The answer is every line of the records that holds the word "podés", copied in full.
====== DATA TO PROCESS ======
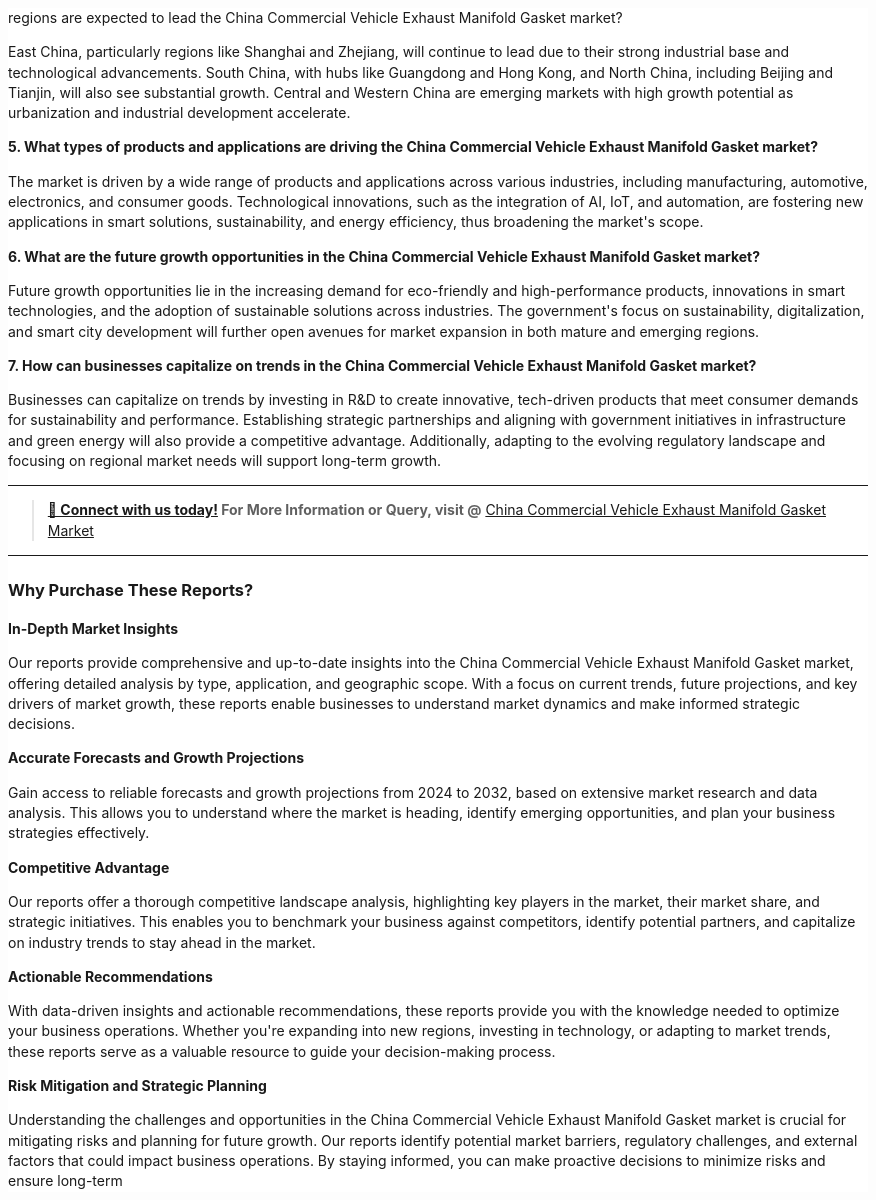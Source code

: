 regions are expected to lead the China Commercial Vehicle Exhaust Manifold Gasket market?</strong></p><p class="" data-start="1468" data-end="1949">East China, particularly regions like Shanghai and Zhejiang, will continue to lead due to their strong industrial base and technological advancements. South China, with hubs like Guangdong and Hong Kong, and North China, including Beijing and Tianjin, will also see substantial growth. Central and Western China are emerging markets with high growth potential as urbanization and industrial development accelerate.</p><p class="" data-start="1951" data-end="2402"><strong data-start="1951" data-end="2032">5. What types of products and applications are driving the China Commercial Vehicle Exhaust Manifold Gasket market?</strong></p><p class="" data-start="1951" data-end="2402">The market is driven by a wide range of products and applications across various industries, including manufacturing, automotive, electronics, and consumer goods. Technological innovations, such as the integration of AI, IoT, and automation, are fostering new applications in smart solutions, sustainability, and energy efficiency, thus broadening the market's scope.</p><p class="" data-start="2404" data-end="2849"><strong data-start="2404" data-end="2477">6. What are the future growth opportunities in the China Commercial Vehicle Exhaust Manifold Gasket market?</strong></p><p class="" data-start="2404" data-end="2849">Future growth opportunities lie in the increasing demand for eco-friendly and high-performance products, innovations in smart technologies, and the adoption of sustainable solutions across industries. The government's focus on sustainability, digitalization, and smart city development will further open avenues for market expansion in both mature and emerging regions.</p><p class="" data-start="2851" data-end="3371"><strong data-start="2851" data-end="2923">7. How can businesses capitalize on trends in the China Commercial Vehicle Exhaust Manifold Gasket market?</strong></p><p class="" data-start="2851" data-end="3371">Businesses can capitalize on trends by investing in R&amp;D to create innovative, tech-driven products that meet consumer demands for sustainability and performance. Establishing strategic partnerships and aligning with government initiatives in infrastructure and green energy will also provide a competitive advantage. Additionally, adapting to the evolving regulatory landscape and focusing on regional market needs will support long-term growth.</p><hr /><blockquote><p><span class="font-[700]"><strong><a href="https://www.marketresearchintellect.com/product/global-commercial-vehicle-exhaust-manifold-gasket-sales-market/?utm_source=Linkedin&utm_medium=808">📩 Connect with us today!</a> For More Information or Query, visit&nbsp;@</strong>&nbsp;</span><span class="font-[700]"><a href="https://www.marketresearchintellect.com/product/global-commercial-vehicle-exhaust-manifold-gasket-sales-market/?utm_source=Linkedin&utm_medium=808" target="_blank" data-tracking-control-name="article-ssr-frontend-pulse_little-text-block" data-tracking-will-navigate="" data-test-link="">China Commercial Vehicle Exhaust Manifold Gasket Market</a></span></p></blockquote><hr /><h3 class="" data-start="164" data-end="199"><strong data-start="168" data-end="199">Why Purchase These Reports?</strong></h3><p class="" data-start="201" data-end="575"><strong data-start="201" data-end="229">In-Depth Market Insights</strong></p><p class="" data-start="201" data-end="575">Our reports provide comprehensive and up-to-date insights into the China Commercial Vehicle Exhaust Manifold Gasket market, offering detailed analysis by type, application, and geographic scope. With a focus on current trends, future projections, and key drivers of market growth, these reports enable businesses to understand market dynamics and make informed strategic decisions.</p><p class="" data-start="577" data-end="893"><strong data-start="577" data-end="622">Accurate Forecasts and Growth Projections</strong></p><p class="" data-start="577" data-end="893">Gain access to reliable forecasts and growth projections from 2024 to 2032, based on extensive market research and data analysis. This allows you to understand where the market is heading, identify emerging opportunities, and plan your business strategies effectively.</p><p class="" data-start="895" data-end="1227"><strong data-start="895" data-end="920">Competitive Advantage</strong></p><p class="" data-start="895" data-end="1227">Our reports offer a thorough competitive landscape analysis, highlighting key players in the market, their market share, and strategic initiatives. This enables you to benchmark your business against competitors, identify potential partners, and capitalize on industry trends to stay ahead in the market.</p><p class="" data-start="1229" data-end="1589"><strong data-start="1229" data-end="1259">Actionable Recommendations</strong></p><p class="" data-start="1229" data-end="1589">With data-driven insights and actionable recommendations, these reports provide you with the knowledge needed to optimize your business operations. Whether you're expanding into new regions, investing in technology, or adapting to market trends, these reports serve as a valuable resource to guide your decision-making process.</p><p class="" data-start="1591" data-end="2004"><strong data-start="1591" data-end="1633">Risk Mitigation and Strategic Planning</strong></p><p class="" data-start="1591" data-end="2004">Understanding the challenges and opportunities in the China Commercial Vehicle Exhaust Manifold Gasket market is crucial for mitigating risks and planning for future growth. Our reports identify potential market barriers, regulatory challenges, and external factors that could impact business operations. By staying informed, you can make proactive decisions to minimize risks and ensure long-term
======
====== DATA TO PROCESS ======
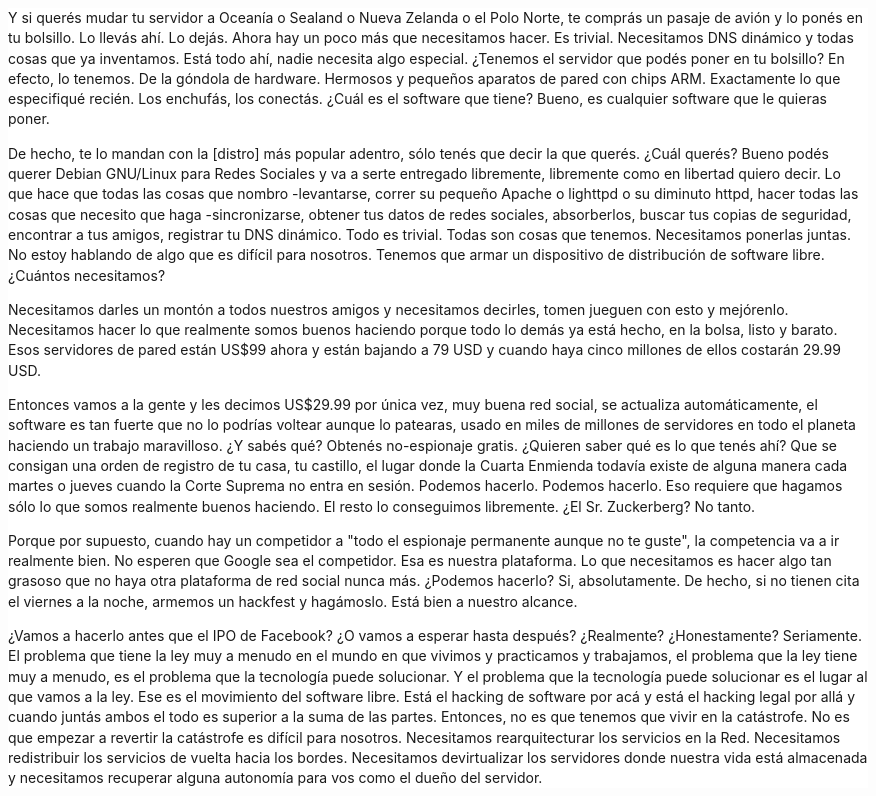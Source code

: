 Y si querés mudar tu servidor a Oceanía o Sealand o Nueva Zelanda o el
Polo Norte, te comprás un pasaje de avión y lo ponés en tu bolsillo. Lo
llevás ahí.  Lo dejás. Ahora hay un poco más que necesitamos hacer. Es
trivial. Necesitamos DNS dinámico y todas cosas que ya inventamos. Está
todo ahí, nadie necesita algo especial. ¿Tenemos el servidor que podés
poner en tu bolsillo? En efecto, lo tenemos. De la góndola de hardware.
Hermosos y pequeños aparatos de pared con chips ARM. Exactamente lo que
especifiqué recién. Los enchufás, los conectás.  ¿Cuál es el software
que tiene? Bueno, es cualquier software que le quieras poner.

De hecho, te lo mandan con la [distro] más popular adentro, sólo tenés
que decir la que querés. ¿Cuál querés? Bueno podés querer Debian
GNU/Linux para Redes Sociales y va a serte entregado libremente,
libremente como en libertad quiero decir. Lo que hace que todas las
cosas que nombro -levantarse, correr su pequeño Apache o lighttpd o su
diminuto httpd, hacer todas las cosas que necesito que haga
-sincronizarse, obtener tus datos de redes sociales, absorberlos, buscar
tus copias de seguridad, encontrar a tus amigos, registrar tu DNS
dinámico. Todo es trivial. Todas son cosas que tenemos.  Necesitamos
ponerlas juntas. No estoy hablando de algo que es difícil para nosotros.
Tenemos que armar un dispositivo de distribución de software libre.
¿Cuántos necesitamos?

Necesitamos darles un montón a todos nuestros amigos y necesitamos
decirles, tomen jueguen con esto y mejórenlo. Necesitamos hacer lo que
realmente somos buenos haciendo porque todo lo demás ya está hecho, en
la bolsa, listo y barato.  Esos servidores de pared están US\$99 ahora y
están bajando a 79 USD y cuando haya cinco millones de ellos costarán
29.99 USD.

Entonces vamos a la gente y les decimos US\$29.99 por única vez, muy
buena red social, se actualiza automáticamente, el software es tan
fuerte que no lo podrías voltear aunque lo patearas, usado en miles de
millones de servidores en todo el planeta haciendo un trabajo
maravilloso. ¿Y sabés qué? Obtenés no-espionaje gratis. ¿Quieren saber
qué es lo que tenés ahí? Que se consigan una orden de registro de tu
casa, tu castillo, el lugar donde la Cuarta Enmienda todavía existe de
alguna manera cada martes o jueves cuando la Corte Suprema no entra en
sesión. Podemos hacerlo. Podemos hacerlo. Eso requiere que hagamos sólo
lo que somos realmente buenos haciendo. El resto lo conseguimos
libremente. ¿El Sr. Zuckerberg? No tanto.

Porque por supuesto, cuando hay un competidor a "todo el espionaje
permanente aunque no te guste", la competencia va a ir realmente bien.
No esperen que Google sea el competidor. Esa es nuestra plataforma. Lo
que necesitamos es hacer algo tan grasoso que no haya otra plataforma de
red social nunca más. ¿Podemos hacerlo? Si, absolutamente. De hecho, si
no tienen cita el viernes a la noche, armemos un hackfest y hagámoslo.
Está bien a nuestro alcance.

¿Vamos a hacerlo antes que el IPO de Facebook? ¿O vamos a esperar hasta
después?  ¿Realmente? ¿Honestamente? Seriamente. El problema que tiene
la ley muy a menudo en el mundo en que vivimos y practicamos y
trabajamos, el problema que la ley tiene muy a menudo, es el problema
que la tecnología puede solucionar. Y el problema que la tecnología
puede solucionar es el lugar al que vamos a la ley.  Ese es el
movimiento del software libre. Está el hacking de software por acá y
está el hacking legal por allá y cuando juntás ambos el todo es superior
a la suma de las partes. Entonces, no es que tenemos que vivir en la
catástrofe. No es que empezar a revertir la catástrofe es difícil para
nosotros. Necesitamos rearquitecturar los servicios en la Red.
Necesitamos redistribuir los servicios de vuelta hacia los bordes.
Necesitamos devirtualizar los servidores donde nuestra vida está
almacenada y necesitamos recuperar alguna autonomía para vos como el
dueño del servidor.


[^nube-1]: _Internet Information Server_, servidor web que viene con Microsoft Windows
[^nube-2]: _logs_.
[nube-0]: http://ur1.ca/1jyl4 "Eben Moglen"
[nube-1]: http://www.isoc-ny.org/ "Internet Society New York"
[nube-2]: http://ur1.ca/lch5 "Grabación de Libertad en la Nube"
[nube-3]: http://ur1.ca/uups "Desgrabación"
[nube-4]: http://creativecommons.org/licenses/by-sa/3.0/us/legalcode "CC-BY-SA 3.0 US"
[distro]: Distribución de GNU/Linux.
======
■ EXERCISE RESULT ■
todo ahí, nadie necesita algo especial. ¿Tenemos el servidor que podés
que decir la que querés. ¿Cuál querés? Bueno podés querer Debian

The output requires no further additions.